Json is a lightweight data interchange text format. Using Json an application may save or load objects to/from a medium such as a file or a database blob field, and event post or get objects to/from a web service.

Python support for Json

Python supports Json by providing a set of functions and classes, found in the json package.

  • The dumps() function serializes an object to a Json formatted string.
  • The loads() function deserializes a Json string into a Python dictionary.

Serialization considerations

There are many answers that can be found by searching the internet on "how to do json serialization in Python". Most of them suggest the following:

json.dumps(MyObject, default=lambda o: o.__dict__, indent=4)

Regarding the default parameter the documentation states: "If specified, default should be a function that gets called for objects that can’t otherwise be serialized. It should return a JSON encodable version of the object or raise a TypeError. If not specified, TypeError is raised."

The proposed solution is fine as long as the object being serialized, and any of its inner objects, provide an internal __dict__.

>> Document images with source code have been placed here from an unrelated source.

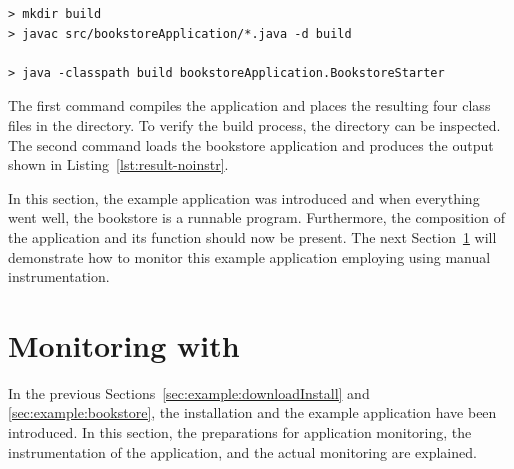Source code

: \setBashListing
% 
\begin{lstlisting}[label=lst:bookstoreStarterNoInstr, caption=Commands to compile and run the Bookstore application]
> mkdir build
> javac src/bookstoreApplication/*.java -d build

> java -classpath build bookstoreApplication.BookstoreStarter 
\end{lstlisting}

\noindent The first command compiles the application and places the resulting four class files in the  directory. To verify the build process, the  directory can be inspected. The second command loads the bookstore application and produces the output shown in Listing~\ref{lst:result-noinstr}.



\noindent In this section, the \Kieker{} example application was introduced and when everything went well, the bookstore is a runnable program. Furthermore, the composition of the application and its function should now be present. %
The next Section~\ref{sec:example:monitoring} will demonstrate how %
to monitor this example application employing \KiekerMonitoringPart{} using manual instrumentation.

\pagebreak

\section{Monitoring with \KiekerMonitoringPart{}}\label{sec:example:monitoring}

In the previous Sections~\ref{sec:example:downloadInstall} and \ref{sec:example:bookstore}, the \Kieker{} installation and the example application have been introduced. In this section, the preparations for application monitoring, the instrumentation of the application, and the actual monitoring are explained.

\quad\


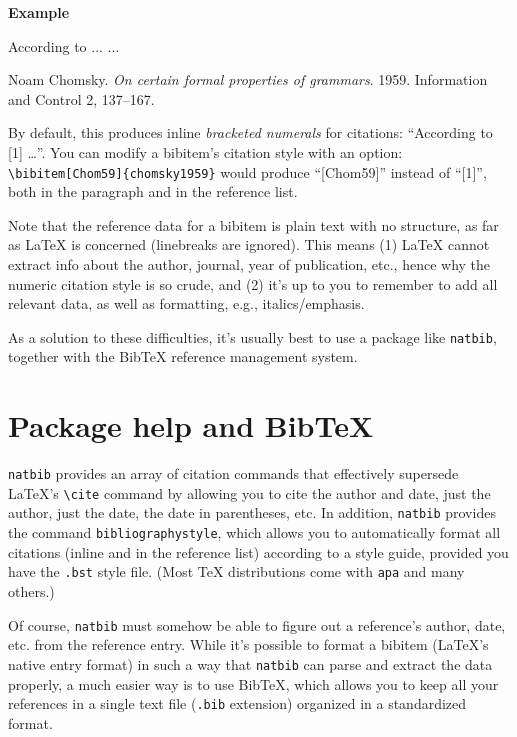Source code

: \documentclass[letterpaper,12pt]{article}
\newcounter{ex-count}
\newenvironment{example}{%
  \quote
  \textbf{Example \arabic{ex-count}}
  \verbatim
}{%
  \endverbatim
  \endquote
  \stepcounter{ex-count}
}
\begin{document}
\begin{example}
According to \cite{chomsky1959} ...
...
\begin{thebibliography}{9}
        Noam Chomsky.
        \emph{On certain formal properties of grammars}.
        1959.
        Information and Control 2, 137--167.
\end{thebibliography}
\end{example}

By default, this produces inline \emph{bracketed numerals} for citations:
``According to [1] \ldots''. You can modify a bibitem's citation style with an
option: \verb-\bibitem[Chom59]{chomsky1959}- would produce ``[Chom59]'' instead
of ``[1]'', both in the paragraph and in the reference list.

Note that the reference data for a bibitem is plain text with no structure, as
far as \LaTeX{} is concerned (linebreaks are ignored). This means (1) \LaTeX{}
cannot extract info about the author, journal, year of publication, etc., hence
why the numeric citation style is so crude, and (2) it's up to you to remember
to add all relevant data, as well as formatting, e.g., italics/emphasis.

As a solution to these difficulties, it's usually best to use a package like
\verb-natbib-, together with the Bib\TeX{} reference management system.


\section{Package help and Bib\TeX{}}

\verb-natbib- provides an array of citation commands that effectively supersede
\LaTeX{}'s \verb-\cite- command by allowing you to cite the author and date,
just the author, just the date, the date in parentheses, etc. In addition,
\verb-natbib- provides the command \verb-bibliographystyle-, which allows you to
automatically format all citations (inline and in the reference list) according
to a style guide, provided you have the \verb-.bst- style file. (Most \TeX{}
distributions come with \verb-apa- and many others.)

Of course, \verb-natbib- must somehow be able to figure out a reference's
author, date, etc. from the reference entry. While it's possible to format a
bibitem (\LaTeX{}'s native entry format) in such a way that \verb-natbib- can
parse and extract the data properly, a much easier way is to use Bib\TeX{},
which allows you to keep all your references in a single text file (\verb-.bib-
extension) organized in a standardized format.
\end{document}
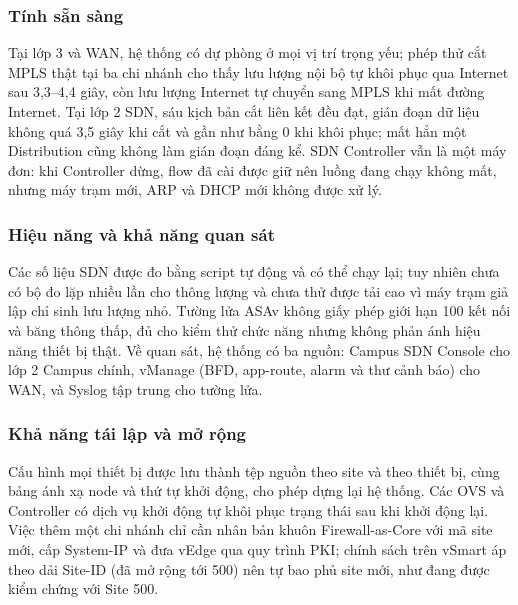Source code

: \subsubsection{Tính sẵn sàng}

Tại lớp 3 và WAN, hệ thống có dự phòng ở mọi vị trí trọng yếu; phép thử cắt MPLS thật tại ba chi nhánh cho thấy lưu lượng nội bộ tự khôi phục qua Internet sau 3,3--4,4 giây, còn lưu lượng Internet tự chuyển sang MPLS khi mất đường Internet. Tại lớp 2 SDN, sáu kịch bản cắt liên kết đều đạt, gián đoạn dữ liệu không quá 3,5 giây khi cắt và gần như bằng 0 khi khôi phục; mất hẳn một Distribution cũng không làm gián đoạn đáng kể. SDN Controller vẫn là một máy đơn: khi Controller dừng, flow đã cài được giữ nên luồng đang chạy không mất, nhưng máy trạm mới, ARP và DHCP mới không được xử lý.

\subsubsection{Hiệu năng và khả năng quan sát}

Các số liệu SDN được đo bằng script tự động và có thể chạy lại; tuy nhiên chưa có bộ đo lặp nhiều lần cho thông lượng và chưa thử được tải cao vì máy trạm giả lập chỉ sinh lưu lượng nhỏ. Tường lửa ASAv không giấy phép giới hạn 100 kết nối và băng thông thấp, đủ cho kiểm thử chức năng nhưng không phản ánh hiệu năng thiết bị thật. Về quan sát, hệ thống có ba nguồn: Campus SDN Console cho lớp 2 Campus chính, vManage (BFD, app-route, alarm và thư cảnh báo) cho WAN, và Syslog tập trung cho tường lửa.

\subsubsection{Khả năng tái lập và mở rộng}

Cấu hình mọi thiết bị được lưu thành tệp nguồn theo site và theo thiết bị, cùng bảng ánh xạ node và thứ tự khởi động, cho phép dựng lại hệ thống. Các OVS và Controller có dịch vụ khởi động tự khôi phục trạng thái sau khi khởi động lại. Việc thêm một chi nhánh chỉ cần nhân bản khuôn Firewall-as-Core với mã site mới, cấp System-IP và đưa vEdge qua quy trình PKI; chính sách trên vSmart áp theo dải Site-ID (đã mở rộng tới 500) nên tự bao phủ site mới, như đang được kiểm chứng với Site 500.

The date and datetime are types without a __dict__. Furthermore the dumps() function does not handle those two types the way it handles other primitives such as strings and integers.

The following code results in the runtime error: "Object of type WithDate is not JSON serializable". That's because the dumps() function doesn't know what to do with the datetime type.

import json
from datetime import datetime 

class WithDate(object):
    def __init__(self) -> None:
        self.DT = datetime.now()

D = WithDate()
JsonText = json.dumps(D)
print(JsonText)

Deserialization considerations

Deserialization is the reverse of serialization, that is converts a Json string into an object.

The loads() function performs the convertion according to this table. The table cleary states that a Json object is converted to a Python Dictionary.

Consider the following code.

import json
from datetime import datetime 

JsonText = """{ "Language": "Python", "Cool": true }""" 
Result = json.loads(JsonText)
print(type(Result)) # prints <class 'dict'>

In most of the cases the requirements in an application is to convert Json text to an instance of a custom class, say Customer or Invoice or something like that. Not to a Dictionary.

Another serious issue is, again, the date and datetime values. These, according to Json specification, are serialized to strings.

Which is ok as long as they deserialized back to date and datetime values. But that does not happen automatically.

When it comes to deserialization, there is no way to know if the value being deserialized should be converted to date or datetime value. The only thing that maybe is useful is to examine the format of the string value.

The source code

Following are the source code files used in this exercise.

The Json.py file

This file contains the Json, JsonEncoder and JsonDecoder classes.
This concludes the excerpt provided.